• Work to complete: Tally the lines in the entries below where the string "width" occurs. Reply with the total alone.

*** Opening Dataset entries ***

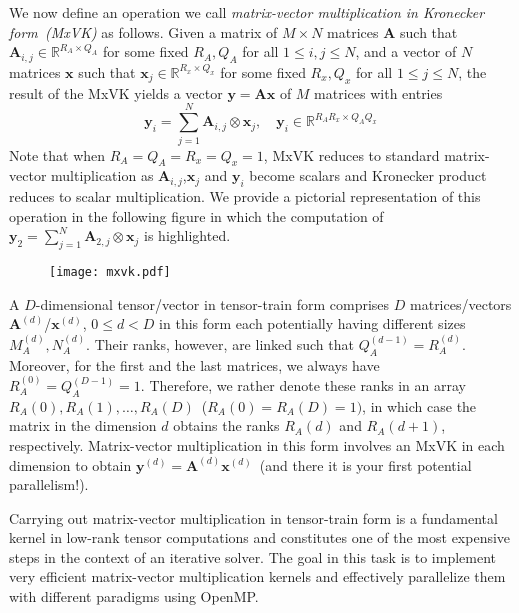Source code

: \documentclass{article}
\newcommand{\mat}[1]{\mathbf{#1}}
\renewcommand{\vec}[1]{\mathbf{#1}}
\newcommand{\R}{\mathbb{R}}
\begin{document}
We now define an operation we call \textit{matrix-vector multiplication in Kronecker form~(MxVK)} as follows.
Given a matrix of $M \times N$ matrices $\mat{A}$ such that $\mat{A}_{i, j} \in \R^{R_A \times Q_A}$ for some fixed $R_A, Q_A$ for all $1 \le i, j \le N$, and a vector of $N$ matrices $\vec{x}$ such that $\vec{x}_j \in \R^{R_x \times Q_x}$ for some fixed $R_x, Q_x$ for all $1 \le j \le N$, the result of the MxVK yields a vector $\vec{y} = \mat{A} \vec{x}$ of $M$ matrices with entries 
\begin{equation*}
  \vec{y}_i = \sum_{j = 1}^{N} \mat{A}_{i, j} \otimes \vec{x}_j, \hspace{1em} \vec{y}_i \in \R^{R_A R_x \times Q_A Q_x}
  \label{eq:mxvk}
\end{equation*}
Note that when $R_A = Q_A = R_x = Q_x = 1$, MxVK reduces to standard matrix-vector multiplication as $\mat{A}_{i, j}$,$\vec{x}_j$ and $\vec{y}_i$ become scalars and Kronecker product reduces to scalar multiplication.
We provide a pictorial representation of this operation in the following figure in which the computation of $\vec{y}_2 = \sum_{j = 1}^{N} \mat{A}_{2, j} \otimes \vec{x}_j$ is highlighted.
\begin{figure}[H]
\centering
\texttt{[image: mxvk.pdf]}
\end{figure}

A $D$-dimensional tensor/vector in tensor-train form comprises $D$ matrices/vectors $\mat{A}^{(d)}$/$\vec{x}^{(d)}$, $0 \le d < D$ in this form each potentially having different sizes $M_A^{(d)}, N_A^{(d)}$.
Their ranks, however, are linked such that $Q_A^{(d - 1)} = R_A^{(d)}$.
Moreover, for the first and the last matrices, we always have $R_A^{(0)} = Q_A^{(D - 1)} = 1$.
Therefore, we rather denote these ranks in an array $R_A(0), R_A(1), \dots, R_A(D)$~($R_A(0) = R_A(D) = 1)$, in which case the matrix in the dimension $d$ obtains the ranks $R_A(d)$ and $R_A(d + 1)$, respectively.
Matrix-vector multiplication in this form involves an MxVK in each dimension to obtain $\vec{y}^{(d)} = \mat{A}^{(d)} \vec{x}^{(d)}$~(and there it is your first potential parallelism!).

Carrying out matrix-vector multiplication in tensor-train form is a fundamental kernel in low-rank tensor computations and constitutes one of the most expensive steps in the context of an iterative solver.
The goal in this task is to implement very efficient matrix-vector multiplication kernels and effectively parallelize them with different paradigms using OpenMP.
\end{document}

*** Closing Dataset entries ***
*** Opening Dataset entries ***

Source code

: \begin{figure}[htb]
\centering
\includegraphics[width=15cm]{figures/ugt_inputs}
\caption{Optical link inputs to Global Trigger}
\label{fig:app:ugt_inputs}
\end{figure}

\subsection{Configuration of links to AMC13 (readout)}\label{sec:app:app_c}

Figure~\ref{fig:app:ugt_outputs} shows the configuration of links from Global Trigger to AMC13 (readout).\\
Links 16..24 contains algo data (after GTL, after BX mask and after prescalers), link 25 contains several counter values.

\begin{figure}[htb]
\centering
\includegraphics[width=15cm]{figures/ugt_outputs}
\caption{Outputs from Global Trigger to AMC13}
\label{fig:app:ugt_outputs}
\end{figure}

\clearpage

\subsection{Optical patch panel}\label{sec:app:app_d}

*** Closing Dataset entries ***

• The completed task: 2